# Paypal identity resolution - US to Ireland transfers



## Max Johnson (9 Mar 2012)

I moved to the US from Ireland last year and have been using Paypal to transfer money to my AIB account to pay off some outstanding bills.
I use one Paypal account for my US bank account and one for my AIB.

Today I hit a €2,500 limit and Paypal have asked me to identify myself.
They want an identity card (passport etc.) and a physical address ID (utility bill, bank statement etc.) faxed to them.
I am more than happy to do this.
My question is, will it matter if I provide a US physical address rather than an Irish one?
Are there tax implications or something unforeseen that I have not considered? I'm worried I'm opening myself up to something that will cost me. I would then consider bank drafts or other methods.

The notice from Paypal said that the information was needed to comply with EU money laundering legislation.
I could probably get something with my Irish address but would rather be above board.

I did a search before posting this. I would appreciate any help/advice.

Thanks

--Max


----------



## Max Johnson (9 Mar 2012)

From Paypal



> *Why is my account access limited?*
> 
> Your account access has been limited for the following reason(s):
> 
> ...





> Please send some additional information
> We need some documents to confirm your identity.
> 
> Please send PayPal copies of the following items to help confirm your identity to comply with EU regulations:
> ...




Again, any help appreciated.


----------



## McSim (14 Mar 2012)

Max Johnson said:


> I use one Paypal account for my US bank account and one for my AIB.


Be very carefull here. PayPal policy strictly prohibits anyone to have more than one account, with exception of one busness and one personal. Admiting to PayPal that you have two accounts will very likely to result in immediate unreversible ban for you on PayPal (and probably eBay).

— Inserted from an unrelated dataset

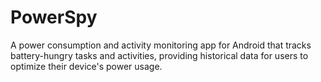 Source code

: # PowerSpy
 A power consumption and activity monitoring app for Android that tracks battery-hungry tasks and activities, providing historical data for users to optimize their device's power usage.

It will matter is it Irish or US proof of address, you will have much better chance to get account unblocked by providing the one which matches address of the PayPal account in regard to which you got e-mail from PayPal.


----------



## Jim2007 (14 Mar 2012)

Money laundering is a very serious thing and companies like PayPal and Western Union are supervised more so that banks etc... as they are known to be open to abuse.  

As McSim says, the information you provide should match the account, but you should also work on the assumption that the information you give will be physically checked.


----------



## Max Johnson (18 Jan 2013)

McSim said:


> Be very carefull here. PayPal policy strictly prohibits anyone to have more than one account, with exception of one busness and one personal. Admiting to PayPal that you have two accounts will very likely to result in immediate unreversible ban for you on PayPal (and probably eBay).
> 
> It will matter is it Irish or US proof of address, you will have much better chance to get account unblocked by providing the one which matches address of the PayPal account in regard to which you got e-mail from PayPal.





Jim2007 said:


> Money laundering is a very serious thing and companies like PayPal and Western Union are supervised more so that banks etc... as they are known to be open to abuse.
> 
> As McSim says, the information you provide should match the account, but you should also work on the assumption that the information you give will be physically checked.




Thank you both for this. It has been very helpful.

I resolved all issues with Paypal.

They are actually surprisingly easy to get on the phone, which surprised me.

Thanks again

--Max


----------